START THE RECORDS

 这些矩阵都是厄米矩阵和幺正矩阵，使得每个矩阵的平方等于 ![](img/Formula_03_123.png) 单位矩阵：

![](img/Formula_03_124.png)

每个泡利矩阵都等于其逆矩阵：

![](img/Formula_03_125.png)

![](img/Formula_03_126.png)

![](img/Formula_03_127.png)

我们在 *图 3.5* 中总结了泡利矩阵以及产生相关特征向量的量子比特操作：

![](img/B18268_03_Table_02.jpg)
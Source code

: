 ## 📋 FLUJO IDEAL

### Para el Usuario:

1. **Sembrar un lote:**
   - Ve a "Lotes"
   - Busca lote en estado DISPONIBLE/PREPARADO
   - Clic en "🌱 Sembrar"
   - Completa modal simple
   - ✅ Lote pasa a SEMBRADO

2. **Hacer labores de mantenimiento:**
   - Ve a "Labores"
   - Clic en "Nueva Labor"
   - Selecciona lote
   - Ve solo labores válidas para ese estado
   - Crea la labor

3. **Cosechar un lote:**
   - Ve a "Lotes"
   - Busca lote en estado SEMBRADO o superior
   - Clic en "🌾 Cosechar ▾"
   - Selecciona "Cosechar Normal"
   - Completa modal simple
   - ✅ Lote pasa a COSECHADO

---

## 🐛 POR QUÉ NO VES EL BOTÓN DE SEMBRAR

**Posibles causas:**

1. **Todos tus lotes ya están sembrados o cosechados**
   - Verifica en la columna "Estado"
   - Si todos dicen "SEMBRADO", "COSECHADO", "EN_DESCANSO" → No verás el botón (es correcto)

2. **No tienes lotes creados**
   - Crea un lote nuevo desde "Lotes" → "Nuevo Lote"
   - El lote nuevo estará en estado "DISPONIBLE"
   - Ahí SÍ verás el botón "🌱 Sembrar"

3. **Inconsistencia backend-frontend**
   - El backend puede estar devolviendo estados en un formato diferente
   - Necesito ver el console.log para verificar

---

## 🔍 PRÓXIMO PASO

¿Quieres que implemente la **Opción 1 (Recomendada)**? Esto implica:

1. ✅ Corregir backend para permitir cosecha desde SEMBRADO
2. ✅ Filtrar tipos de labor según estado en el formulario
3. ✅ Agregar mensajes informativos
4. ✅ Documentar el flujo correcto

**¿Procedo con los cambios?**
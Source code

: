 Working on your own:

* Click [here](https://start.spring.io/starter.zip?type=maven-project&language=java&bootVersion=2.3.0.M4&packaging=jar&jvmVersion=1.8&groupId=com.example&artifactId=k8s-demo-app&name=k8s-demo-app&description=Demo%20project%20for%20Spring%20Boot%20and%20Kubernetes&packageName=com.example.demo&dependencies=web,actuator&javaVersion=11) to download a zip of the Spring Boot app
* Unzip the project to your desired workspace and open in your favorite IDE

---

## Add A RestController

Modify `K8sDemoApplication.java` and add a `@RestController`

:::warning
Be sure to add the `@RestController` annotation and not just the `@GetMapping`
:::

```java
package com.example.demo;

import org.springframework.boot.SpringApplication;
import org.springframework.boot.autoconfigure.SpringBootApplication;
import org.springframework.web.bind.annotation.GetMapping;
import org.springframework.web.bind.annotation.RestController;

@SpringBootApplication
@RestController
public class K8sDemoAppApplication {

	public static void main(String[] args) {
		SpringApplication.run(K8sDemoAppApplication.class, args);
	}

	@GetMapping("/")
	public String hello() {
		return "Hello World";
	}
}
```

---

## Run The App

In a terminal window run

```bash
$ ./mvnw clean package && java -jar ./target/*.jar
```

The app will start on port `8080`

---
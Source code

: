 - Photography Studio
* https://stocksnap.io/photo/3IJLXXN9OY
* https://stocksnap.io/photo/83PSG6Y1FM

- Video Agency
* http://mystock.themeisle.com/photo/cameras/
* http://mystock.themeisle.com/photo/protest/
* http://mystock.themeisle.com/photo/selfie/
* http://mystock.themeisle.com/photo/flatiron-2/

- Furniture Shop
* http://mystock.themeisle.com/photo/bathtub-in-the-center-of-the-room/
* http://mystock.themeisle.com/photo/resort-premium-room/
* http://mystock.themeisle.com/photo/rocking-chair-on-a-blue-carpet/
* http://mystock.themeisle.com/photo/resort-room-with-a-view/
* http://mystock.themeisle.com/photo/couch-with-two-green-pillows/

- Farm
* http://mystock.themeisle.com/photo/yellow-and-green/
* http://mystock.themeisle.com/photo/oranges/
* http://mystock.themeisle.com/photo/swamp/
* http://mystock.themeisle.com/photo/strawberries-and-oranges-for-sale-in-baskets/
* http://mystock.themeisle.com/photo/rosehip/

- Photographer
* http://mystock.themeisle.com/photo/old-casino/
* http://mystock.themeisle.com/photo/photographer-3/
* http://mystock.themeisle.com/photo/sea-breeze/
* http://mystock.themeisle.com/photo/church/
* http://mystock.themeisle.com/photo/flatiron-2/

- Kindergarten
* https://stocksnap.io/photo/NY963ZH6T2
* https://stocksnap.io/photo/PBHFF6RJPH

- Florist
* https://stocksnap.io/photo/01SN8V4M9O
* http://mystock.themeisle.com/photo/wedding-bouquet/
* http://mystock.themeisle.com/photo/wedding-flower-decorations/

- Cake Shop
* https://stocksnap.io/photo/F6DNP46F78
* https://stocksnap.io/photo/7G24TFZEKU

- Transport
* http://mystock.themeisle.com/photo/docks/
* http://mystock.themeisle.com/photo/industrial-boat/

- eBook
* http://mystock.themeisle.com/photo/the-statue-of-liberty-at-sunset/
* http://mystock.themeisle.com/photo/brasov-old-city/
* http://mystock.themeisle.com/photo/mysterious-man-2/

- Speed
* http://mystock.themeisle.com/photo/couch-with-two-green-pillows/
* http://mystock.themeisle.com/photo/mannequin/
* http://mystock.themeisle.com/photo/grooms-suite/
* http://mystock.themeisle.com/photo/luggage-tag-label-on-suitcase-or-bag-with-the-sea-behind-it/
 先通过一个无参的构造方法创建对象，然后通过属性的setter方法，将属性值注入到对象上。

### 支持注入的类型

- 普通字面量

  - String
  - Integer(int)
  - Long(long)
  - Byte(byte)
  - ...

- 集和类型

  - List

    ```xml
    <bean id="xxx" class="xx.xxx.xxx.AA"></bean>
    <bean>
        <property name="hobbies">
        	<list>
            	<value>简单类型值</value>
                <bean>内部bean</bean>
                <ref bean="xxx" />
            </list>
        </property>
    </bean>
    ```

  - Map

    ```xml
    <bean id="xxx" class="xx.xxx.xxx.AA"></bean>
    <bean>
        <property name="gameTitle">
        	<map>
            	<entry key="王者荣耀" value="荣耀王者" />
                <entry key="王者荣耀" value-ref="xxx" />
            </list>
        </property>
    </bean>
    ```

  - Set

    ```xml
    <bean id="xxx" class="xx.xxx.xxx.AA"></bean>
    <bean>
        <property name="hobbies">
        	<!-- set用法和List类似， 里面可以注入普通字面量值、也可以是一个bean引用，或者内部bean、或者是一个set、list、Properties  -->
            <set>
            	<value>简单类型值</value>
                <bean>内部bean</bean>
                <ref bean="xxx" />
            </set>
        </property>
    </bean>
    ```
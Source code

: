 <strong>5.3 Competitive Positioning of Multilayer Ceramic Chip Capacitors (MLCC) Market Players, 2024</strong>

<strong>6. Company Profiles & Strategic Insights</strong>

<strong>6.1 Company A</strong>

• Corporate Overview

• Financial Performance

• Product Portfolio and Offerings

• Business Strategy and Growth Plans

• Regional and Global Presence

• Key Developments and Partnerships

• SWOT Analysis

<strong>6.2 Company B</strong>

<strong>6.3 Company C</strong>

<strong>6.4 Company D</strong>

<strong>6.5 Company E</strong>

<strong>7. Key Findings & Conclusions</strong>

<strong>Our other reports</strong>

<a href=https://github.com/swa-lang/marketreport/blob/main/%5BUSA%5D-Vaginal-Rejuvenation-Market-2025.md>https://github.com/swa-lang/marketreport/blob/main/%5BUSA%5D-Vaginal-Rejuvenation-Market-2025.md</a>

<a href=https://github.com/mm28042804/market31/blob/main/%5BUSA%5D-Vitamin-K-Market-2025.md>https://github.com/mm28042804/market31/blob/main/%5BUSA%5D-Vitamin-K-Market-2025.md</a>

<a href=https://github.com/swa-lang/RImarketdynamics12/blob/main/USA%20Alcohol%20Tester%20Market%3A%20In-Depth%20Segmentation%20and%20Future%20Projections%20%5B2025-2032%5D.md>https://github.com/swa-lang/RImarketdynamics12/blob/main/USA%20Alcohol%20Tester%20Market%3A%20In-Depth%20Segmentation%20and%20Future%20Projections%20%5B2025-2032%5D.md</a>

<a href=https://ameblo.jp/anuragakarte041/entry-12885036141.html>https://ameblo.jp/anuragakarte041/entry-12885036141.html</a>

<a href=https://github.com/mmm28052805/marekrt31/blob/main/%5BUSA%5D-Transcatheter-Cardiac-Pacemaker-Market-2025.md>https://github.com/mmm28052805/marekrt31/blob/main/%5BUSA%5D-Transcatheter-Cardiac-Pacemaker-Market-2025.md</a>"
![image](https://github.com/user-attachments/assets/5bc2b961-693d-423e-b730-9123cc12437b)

END THE RECORDS

=== TASK PROMPT ===
The required output is every line above from the one with "Developments and Partnerships" down to the one with "<strong>Our other reports</strong>", restated word for word, ends included.

=== ANSWER BELOW ===
• Key Developments and Partnerships

• SWOT Analysis

<strong>6.2 Company B</strong>

<strong>6.3 Company C</strong>

<strong>6.4 Company D</strong>

<strong>6.5 Company E</strong>

<strong>7. Key Findings & Conclusions</strong>

<strong>Our other reports</strong>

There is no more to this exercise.